The proposed architecture has three parts
- A network for estimating the vulnerability of each pixel
- A sampling layer to select the vulnerable pixels.
- A network to generate perturbations.
The sampling layer outputs a mask of 0s and 1s that represents the vulnerable pixels that are to be perturbed. Since sampling is a non-differentiable operation, the network that estimates the pixel vulnerability cannot be trained using backprop. Instead, a reinforcement learning algorithm (REINFORCE) is used.
A modified Adversarial GAN (AdvGAN) is used to generate perturbations. The input to the AdvGAN is the original image and the pixel mask, and the perturbation obtained as the output of the AdvGAN is multiplied with the pixel mask before adding it to the original image so that only the selected pixels are perturbed.
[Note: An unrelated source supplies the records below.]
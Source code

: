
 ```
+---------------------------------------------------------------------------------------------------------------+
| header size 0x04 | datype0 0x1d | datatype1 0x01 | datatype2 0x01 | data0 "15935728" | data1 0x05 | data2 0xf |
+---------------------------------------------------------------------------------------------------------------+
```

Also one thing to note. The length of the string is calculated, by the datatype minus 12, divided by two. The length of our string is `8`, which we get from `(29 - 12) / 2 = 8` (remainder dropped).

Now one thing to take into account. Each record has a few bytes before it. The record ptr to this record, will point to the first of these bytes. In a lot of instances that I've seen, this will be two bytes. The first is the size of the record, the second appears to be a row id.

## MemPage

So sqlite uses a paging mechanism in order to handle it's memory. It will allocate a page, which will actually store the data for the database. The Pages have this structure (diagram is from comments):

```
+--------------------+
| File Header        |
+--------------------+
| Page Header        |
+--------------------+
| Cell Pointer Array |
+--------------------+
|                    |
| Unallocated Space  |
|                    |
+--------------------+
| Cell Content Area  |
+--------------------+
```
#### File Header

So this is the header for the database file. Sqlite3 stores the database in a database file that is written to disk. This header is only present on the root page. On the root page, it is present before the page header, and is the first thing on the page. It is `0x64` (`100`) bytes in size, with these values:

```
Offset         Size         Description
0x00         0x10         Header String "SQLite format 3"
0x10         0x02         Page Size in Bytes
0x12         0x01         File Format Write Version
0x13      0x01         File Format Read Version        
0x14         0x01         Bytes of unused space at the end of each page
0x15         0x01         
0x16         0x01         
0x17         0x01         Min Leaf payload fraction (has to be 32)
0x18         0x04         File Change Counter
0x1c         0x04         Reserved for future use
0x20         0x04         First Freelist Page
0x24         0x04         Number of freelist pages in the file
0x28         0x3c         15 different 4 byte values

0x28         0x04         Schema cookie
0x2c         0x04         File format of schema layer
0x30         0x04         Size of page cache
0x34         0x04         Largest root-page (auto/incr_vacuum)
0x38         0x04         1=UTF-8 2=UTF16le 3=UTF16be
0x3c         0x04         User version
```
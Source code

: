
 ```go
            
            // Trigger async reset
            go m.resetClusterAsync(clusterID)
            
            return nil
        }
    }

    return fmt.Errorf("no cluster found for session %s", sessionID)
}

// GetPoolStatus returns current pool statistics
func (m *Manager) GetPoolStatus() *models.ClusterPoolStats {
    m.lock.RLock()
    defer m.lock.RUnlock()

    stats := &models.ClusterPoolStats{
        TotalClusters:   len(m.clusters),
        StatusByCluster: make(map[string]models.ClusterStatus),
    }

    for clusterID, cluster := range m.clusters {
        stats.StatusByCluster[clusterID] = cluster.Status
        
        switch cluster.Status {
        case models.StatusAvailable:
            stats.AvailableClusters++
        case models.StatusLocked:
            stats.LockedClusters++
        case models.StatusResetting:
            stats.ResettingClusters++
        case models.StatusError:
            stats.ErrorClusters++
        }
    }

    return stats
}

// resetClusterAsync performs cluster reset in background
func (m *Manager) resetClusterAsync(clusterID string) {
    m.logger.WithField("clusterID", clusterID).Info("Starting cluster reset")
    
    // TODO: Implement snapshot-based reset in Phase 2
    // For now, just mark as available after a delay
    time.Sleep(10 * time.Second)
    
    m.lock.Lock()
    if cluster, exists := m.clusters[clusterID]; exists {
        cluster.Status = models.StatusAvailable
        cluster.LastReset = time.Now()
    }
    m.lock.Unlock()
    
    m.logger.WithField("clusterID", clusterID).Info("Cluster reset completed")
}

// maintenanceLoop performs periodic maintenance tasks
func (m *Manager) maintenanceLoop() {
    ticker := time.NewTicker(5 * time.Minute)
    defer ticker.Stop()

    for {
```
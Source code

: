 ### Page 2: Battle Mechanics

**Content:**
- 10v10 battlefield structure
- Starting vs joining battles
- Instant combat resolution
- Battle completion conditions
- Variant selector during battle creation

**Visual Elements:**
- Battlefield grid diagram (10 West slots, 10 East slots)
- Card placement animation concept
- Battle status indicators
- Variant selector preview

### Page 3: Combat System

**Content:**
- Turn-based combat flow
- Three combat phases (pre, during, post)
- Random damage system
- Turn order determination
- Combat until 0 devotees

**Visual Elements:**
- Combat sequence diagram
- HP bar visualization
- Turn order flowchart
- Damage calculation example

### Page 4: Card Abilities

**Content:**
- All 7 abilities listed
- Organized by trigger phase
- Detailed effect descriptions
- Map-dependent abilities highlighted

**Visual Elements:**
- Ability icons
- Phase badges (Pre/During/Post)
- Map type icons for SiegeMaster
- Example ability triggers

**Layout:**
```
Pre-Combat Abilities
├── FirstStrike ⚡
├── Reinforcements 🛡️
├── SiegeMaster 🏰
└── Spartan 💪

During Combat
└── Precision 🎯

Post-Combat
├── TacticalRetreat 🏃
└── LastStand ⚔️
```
The AdvGAN can be trained using Backprop.
The current issue with this architecture is that although the reward function for reinforcement learning penalizes every pixel modified, the number of pixels modified is still high (~48%).
Efforts are being made to resolve this problem by adding loss functions to restrict the perturbations generated by the AdvGAN to the regions in the pixel mask with the value one. Changes to the reward functions are also being explored.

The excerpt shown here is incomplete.